If after the recent months off you feel the need to sort your summer sleep schedule in time for September then you are far from alone.A combination of late nights and late lie-ins tend to create a rather haphazard holiday sleep routine. While this might be relaxing and suitable for your time off, chances are you need a little more energy and subsequently sleep to get through those busy school weeks. For some advice on how to train yourself back into a routine check out our six top tips!
Create a routine
Consistency is key when it comes to setting any form of schedule and sleep is no different. Throughout the summer months it is likely that you have been both going to bed and waking up at varying times. To combat this, begin to settle your body and circadian rhythm into something that resembles the routine you will require once school returns. For maximum benefit aim to get into this routine for a few nights ahead of the return to school.
Calculate your hours of sleep
We are all well-versed in the general advice that teenagers require 8-10 hours of sleep per night. When setting a routine be aware of how many hours of shut eye you are truly getting. Going to bed for 10pm might sound like a great idea but be honest with yourself if you are not actually falling asleep until after midnight. Be realistic with your calculations so you can adjust them accordingly.
Don’t discount breakfast
With most of us getting up later during the summer we tend to eat our breakfasts later too. Not only will getting used to eating breakfast earlier help you get back into a routine, but it will also provide you with additional energy. Hunger or a lack of nutritious food can make you sluggish and add to any existing tiredness. Instead, a nourishing breakfast can help set you up for the day. And if you are looking for something new to try then check out our article for some tasty breakfast inspiration.
Cut out the coffee
Speaking as a coffee addict, I recognize that this is easier said than done! However, over the summer a combination of take-away drinks and the easy access to the kettle at home may be contributing to an increase in your caffeine intake. To break this automatic habit, try to reduce your coffee consumption throughout the day. Additionally, setting a time in the evening after which point you do not drink coffee will help improve the quality of any sleep you get that night.

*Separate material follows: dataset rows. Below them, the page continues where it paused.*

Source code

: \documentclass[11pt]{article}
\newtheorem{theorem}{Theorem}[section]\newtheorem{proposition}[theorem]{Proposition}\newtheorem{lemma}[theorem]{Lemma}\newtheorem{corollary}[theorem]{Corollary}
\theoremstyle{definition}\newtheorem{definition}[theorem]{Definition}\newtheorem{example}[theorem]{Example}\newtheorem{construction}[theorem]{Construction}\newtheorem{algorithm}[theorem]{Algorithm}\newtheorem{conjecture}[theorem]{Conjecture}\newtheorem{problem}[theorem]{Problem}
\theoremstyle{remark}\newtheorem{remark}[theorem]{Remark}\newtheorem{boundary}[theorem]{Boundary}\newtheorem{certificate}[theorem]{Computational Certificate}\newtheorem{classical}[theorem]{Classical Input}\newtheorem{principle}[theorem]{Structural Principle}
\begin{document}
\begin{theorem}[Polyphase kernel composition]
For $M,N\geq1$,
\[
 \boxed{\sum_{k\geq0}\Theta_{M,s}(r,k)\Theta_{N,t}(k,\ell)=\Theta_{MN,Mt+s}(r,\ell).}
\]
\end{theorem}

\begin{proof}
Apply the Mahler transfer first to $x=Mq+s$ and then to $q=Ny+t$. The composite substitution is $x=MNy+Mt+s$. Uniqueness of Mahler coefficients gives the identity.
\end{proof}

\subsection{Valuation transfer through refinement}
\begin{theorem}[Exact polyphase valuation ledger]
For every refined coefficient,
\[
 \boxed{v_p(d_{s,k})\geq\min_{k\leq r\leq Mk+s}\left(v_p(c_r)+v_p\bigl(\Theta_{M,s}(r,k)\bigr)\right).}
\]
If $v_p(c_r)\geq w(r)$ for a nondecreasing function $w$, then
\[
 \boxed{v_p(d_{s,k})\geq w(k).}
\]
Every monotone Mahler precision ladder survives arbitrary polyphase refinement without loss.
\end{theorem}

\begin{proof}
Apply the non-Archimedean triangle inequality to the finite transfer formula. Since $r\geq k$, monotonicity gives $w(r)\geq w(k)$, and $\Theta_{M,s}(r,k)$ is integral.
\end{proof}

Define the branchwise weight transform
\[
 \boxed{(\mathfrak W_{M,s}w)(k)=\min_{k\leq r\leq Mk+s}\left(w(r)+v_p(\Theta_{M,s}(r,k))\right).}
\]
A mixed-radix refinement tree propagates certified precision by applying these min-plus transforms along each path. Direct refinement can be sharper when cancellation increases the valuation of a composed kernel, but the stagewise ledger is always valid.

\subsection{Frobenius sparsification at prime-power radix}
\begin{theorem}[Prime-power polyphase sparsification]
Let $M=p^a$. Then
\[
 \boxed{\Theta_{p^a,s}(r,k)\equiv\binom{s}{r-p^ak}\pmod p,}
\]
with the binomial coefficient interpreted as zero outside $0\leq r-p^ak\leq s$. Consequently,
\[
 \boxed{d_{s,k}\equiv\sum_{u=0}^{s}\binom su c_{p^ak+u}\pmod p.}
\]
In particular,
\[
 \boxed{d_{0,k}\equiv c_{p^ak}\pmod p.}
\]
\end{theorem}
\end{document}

Reduce evening technology use
The holidays usually involve far more time spent on our phones, often at the expense of our sleep. While this is a lecture usually reiterated by our parents there is undeniable truth to the concept. Primarily being on your phone into the late hours of the night will reduce how many hours of sleep you get. However, it will also negatively impact any sleep that you do obtain due to the effects of blue light.
Find a method to wind down
A return to a more school-suited sleep schedule is likely to involve going to bed earlier. If you find yourself struggling to fall asleep at an earlier time, consider activities that will help to calm your mind. Evening meditation or yoga stretches are great options to relax your body. Alternatively spending fifteen minutes in bed reading a book (not a kindle) will help calm your mind. Setting aside some time each evening to wind down after your day will prove beneficial once the chaos of term-time returns.
Do you have any tips to sort your summer sleep schedule in time for September?